Scan the entries below for the word "directory". Copy out every line in which it occurs.

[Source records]
--

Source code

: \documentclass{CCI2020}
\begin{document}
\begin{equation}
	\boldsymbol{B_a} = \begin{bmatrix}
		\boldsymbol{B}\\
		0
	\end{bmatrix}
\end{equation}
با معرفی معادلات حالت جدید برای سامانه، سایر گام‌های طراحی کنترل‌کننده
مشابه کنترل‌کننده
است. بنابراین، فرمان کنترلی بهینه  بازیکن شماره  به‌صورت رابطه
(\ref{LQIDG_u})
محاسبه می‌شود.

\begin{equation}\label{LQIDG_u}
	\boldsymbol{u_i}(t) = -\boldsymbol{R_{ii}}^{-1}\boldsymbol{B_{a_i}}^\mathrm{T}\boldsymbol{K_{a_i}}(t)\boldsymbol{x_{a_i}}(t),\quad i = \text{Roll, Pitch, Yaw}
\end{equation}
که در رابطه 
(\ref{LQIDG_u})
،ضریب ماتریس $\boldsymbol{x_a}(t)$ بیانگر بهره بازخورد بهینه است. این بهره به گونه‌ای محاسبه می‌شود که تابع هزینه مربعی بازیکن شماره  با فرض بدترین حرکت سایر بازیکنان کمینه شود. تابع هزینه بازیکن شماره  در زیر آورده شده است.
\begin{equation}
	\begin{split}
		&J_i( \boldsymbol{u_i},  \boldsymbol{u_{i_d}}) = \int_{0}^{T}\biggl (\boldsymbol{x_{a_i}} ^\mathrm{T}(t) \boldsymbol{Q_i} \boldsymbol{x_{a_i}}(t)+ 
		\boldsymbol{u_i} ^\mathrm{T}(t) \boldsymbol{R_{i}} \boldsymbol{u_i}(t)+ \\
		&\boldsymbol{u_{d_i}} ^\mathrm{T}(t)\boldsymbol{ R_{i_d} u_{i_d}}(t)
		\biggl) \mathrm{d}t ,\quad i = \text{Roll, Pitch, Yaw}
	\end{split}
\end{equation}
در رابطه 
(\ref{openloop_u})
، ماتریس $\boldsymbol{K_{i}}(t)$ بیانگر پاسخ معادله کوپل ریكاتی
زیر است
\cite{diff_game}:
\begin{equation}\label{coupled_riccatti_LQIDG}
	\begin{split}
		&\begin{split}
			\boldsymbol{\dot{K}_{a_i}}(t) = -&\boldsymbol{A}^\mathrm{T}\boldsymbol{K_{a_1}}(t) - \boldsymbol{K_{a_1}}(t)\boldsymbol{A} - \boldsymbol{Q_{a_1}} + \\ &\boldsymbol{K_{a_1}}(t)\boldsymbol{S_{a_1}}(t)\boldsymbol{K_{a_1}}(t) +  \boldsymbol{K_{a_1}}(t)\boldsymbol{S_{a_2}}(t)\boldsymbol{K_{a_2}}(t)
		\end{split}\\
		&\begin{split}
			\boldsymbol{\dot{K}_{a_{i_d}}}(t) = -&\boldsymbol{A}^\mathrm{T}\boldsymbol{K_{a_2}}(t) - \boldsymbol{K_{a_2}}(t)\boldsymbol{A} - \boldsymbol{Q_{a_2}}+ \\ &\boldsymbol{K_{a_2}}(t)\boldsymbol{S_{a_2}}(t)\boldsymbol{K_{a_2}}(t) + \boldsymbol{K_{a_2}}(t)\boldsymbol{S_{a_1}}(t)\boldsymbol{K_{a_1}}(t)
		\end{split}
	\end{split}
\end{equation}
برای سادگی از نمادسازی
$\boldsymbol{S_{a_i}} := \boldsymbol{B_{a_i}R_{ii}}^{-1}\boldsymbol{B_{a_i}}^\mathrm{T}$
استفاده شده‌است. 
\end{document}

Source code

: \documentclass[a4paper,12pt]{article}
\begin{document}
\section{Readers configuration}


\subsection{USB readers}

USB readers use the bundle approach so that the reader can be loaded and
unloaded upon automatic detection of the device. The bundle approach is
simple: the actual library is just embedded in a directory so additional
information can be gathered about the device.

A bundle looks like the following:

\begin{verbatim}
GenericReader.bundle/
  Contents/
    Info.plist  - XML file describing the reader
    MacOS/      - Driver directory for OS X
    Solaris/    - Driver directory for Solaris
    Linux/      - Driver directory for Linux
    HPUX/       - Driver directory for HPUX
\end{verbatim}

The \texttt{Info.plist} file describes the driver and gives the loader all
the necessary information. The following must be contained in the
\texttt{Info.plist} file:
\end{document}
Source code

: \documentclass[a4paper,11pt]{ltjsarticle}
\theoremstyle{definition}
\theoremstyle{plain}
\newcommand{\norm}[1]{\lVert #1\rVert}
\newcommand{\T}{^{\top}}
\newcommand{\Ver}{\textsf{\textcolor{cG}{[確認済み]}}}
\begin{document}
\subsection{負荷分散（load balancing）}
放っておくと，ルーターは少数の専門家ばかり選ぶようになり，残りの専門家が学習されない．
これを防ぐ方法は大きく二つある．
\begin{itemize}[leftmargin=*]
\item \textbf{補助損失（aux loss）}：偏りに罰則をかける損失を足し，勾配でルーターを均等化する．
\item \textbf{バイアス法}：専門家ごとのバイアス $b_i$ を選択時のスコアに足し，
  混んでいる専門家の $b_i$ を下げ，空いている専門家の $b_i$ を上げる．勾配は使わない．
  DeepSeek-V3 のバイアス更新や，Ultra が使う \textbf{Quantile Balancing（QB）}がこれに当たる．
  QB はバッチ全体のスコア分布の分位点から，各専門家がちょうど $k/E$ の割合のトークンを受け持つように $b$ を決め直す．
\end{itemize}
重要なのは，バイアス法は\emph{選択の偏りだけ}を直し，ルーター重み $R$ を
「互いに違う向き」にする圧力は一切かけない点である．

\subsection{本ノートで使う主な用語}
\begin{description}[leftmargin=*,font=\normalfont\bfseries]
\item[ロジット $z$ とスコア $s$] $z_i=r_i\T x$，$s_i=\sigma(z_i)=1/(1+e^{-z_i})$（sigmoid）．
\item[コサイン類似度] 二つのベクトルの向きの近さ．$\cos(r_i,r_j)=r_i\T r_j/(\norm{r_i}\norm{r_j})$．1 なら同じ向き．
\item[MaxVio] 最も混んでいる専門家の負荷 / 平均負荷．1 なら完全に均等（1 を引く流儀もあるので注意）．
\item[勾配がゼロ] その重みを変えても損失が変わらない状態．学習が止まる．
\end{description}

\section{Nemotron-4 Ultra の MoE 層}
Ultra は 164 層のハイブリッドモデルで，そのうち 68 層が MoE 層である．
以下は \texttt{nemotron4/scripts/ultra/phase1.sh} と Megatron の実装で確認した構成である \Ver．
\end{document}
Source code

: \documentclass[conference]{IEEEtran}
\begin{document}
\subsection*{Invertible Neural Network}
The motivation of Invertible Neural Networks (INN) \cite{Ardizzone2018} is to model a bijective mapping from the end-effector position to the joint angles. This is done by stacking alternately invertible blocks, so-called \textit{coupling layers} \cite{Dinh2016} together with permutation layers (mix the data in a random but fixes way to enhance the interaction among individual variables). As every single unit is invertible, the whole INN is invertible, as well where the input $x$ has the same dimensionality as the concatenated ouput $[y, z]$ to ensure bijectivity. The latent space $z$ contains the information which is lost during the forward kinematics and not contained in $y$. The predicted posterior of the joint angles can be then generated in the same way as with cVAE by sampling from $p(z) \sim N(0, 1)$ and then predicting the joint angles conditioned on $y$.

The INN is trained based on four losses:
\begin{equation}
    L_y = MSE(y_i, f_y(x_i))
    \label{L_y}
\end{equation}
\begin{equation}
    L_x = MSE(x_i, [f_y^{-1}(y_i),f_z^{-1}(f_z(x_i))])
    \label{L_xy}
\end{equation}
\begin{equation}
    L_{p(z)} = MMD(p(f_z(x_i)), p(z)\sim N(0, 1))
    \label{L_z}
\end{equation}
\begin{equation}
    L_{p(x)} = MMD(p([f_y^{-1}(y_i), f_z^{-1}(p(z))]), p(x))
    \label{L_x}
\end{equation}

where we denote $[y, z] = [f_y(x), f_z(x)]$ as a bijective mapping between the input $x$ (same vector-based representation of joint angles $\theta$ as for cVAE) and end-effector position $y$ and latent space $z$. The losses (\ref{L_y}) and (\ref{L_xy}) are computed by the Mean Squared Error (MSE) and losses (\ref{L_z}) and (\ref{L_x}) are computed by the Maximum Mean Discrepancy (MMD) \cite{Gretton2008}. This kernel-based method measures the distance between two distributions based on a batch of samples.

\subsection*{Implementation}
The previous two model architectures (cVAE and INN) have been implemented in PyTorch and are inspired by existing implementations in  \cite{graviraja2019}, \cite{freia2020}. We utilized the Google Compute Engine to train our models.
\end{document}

--

> [Solved exercise]
simple: the actual library is just embedded in a directory so additional
    MacOS/      - Driver directory for OS X
    Solaris/    - Driver directory for Solaris
    Linux/      - Driver directory for Linux
    HPUX/       - Driver directory for HPUX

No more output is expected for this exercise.